Toro ancora provvisorio, dunque. Ma con linee programmatiche già chiare. Il 4-2-3-1, intanto. E poi un deciso svecchiamento dell’organico.
Era diventato un gerontoToro, quello dell’era Cairo. Per necessità, nell’anno della ripartenza post-fallimento. Per scelta e per paura di osare nelle stagioni successive. La morale è stata una lunga collezione di figurine Over 30, molte delle quali rappresentanti giocatori ormai tali soltanto sulla carta. Storico il record di 17 ultratrentenni sui 29 uomini impiegati nel 2006/2007, il primo dei tre campionati in A. Quello di Pancaro, Coco e Fiore. Gente che costava molto e rendeva quasi zero. Da gennaio, con la risparmiosissima svolta petrachiana, il Toro cerca scommesse per ottenere l’esatto contrario. E intanto si sgrava di chi è avanti con gli anni e gode di ingaggi onerosi. Un obbligo, per chi sosta in B e non vuole finire nella sempre più lunga lista dei club cancellati in estate dalla Covisoc.
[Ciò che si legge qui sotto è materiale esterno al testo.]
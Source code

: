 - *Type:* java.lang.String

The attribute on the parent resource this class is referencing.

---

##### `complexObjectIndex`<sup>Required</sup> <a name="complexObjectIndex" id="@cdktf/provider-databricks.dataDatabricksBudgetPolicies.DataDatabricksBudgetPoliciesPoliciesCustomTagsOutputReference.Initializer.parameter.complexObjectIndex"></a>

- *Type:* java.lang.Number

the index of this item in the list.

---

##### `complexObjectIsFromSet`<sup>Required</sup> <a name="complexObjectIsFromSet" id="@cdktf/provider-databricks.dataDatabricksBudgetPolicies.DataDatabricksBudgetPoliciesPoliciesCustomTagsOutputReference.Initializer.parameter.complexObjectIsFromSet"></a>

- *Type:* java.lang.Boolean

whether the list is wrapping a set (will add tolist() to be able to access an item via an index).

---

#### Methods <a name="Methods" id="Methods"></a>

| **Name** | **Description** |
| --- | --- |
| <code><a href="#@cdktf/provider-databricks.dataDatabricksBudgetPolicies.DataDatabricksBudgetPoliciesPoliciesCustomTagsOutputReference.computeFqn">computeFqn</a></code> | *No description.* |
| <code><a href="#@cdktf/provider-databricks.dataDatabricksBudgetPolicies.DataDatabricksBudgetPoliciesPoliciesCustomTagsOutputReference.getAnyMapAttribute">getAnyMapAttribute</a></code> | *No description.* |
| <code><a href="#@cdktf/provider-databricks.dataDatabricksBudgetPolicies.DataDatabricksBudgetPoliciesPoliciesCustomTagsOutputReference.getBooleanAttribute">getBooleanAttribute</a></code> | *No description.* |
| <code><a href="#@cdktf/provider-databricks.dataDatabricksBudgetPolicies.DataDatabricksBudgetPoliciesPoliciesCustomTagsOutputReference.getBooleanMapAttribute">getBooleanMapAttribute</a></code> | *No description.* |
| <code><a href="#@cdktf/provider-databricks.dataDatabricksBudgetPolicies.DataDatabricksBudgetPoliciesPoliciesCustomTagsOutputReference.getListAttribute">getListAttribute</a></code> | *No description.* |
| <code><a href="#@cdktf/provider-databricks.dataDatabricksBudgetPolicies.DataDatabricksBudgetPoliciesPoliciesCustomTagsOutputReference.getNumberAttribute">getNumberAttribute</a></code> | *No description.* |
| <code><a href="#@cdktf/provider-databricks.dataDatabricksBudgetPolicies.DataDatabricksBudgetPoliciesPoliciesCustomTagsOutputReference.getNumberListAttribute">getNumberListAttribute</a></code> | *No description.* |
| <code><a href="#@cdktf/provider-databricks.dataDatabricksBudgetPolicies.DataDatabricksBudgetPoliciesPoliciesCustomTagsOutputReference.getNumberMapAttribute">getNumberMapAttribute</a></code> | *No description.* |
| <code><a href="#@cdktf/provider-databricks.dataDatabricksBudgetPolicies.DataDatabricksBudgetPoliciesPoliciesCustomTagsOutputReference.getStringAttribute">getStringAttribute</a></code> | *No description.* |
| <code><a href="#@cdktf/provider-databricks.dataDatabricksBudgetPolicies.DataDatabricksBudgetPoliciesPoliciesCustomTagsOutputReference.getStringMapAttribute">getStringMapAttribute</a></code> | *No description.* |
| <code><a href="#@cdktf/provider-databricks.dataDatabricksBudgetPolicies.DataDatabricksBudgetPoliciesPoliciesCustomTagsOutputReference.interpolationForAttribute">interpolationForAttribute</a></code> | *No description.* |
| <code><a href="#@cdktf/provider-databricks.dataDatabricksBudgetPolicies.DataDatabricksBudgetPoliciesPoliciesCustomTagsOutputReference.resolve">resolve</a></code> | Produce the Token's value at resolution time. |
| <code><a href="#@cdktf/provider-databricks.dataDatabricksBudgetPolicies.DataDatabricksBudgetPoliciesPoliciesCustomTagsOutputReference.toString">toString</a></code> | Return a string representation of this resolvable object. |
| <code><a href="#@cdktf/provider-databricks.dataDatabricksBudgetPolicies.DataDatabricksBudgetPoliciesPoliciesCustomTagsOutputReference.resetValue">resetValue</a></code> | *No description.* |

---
Ecco, allora, questo inedito Toro cairota. Meno caro e molto più fresco. Con appena 4 Over 30 su 29. E uno solo di loro, il portiere Morello, sicuro di essere ancora in rosa il 1° settembre. Non può restare David Di Michele, l’indesiderato numero uno, che nei giorni scorsi ha rifiutato un’offerta del Paok Salonicco di Beretta e del ds Vryzas, ex granata guarda caso anche ex compagno di Petrachi. Se ne andranno pure Rivalta, che piace al Piacenza, e Pratali, magari al Bari nello scambio che darebbe a Lerda De Vezze e Galasso.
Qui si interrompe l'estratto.